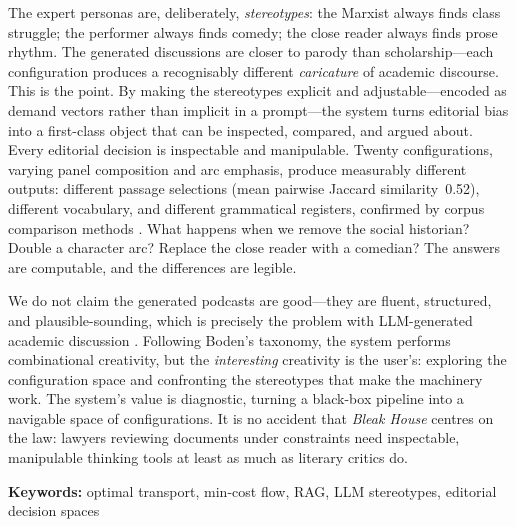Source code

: \documentclass[10pt]{article}
\begin{document}
The expert personas are, deliberately, \emph{stereotypes}: the Marxist
always finds class struggle; the performer always finds comedy; the
close reader always finds prose rhythm. The generated discussions are
closer to parody than scholarship---each configuration produces a
recognisably different \emph{caricature} of academic discourse.  This
is the point.  By making the stereotypes explicit and
adjustable---encoded as demand vectors rather than implicit in a
prompt---the system turns editorial bias into a first-class object
that can be inspected, compared, and argued about.
Every editorial decision is inspectable and manipulable.
Twenty
configurations, varying panel composition and arc emphasis, produce
measurably different outputs: different passage selections (mean
pairwise Jaccard similarity~0.52), different vocabulary, and different
grammatical registers, confirmed by corpus comparison methods
\citep{kilgarriff2001comparing}.  What happens when we remove the
social historian?  Double a character arc?  Replace the close reader
with a comedian?  The answers are computable, and the differences are
legible.

We do not claim the generated podcasts are good---they are fluent,
structured, and plausible-sounding, which is precisely the problem
with LLM-generated academic discussion \citep{doshi2024generative}.
Following Boden's \citeyearpar{boden2004creative} taxonomy, the system
performs combinational creativity, but the \emph{interesting}
creativity is the user's: exploring the configuration space and
confronting the stereotypes that make the machinery work.
The system's value is diagnostic, turning a black-box pipeline into a
navigable space of configurations.
It is no accident that \textit{Bleak House} centres on the law:
lawyers reviewing documents under constraints need inspectable,
manipulable thinking tools at least as much as literary critics do.

\vspace{0.2em}
\noindent\textbf{Keywords:} optimal transport, min-cost flow, RAG, LLM stereotypes, editorial decision spaces

\vspace{-0.3em}


\end{document}
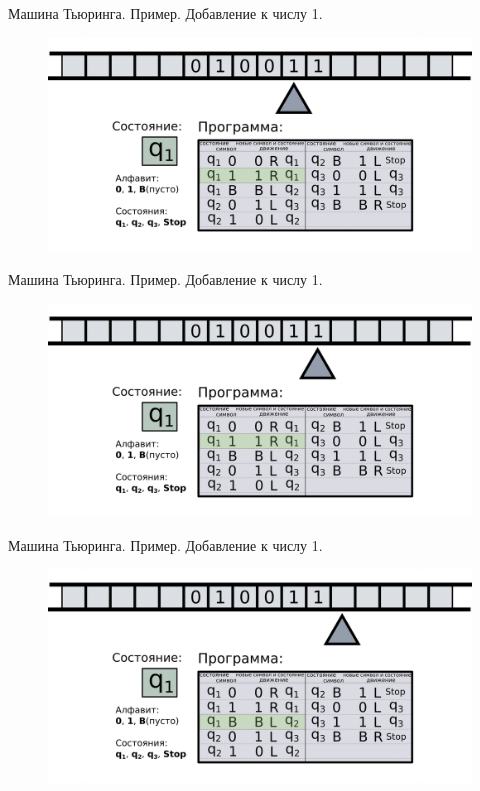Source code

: \documentclass[10pt]{beamer}
\begin{document}
\begin{frame}{Машина Тьюринга. Пример. Добавление к числу 1.}
	\begin{figure}
		\centerline{\includegraphics[width=1.5\linewidth]{images/tm_ex_6.png}}
	\end{figure}
\end{frame}

\begin{frame}{Машина Тьюринга. Пример. Добавление к числу 1.}
	\begin{figure}
		\centerline{\includegraphics[width=1.5\linewidth]{images/tm_ex_7.png}}
	\end{figure}
\end{frame}

\begin{frame}{Машина Тьюринга. Пример. Добавление к числу 1.}
	\begin{figure}
		\centerline{\includegraphics[width=1.5\linewidth]{images/tm_ex_8.png}}
	\end{figure}
\end{frame}
\end{document}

------------------------

> [Assigned task]: Whatever else the listing above holds, retype exactly only the lines from the one containing "we remove the" to the one containing "lawyers reviewing documents", both ends kept.

> [The answer]:
\citep{kilgarriff2001comparing}.  What happens when we remove the
social historian?  Double a character arc?  Replace the close reader
with a comedian?  The answers are computable, and the differences are
legible.

We do not claim the generated podcasts are good---they are fluent,
structured, and plausible-sounding, which is precisely the problem
with LLM-generated academic discussion \citep{doshi2024generative}.
Following Boden's \citeyearpar{boden2004creative} taxonomy, the system
performs combinational creativity, but the \emph{interesting}
creativity is the user's: exploring the configuration space and
confronting the stereotypes that make the machinery work.
The system's value is diagnostic, turning a black-box pipeline into a
navigable space of configurations.
It is no accident that \textit{Bleak House} centres on the law:
lawyers reviewing documents under constraints need inspectable,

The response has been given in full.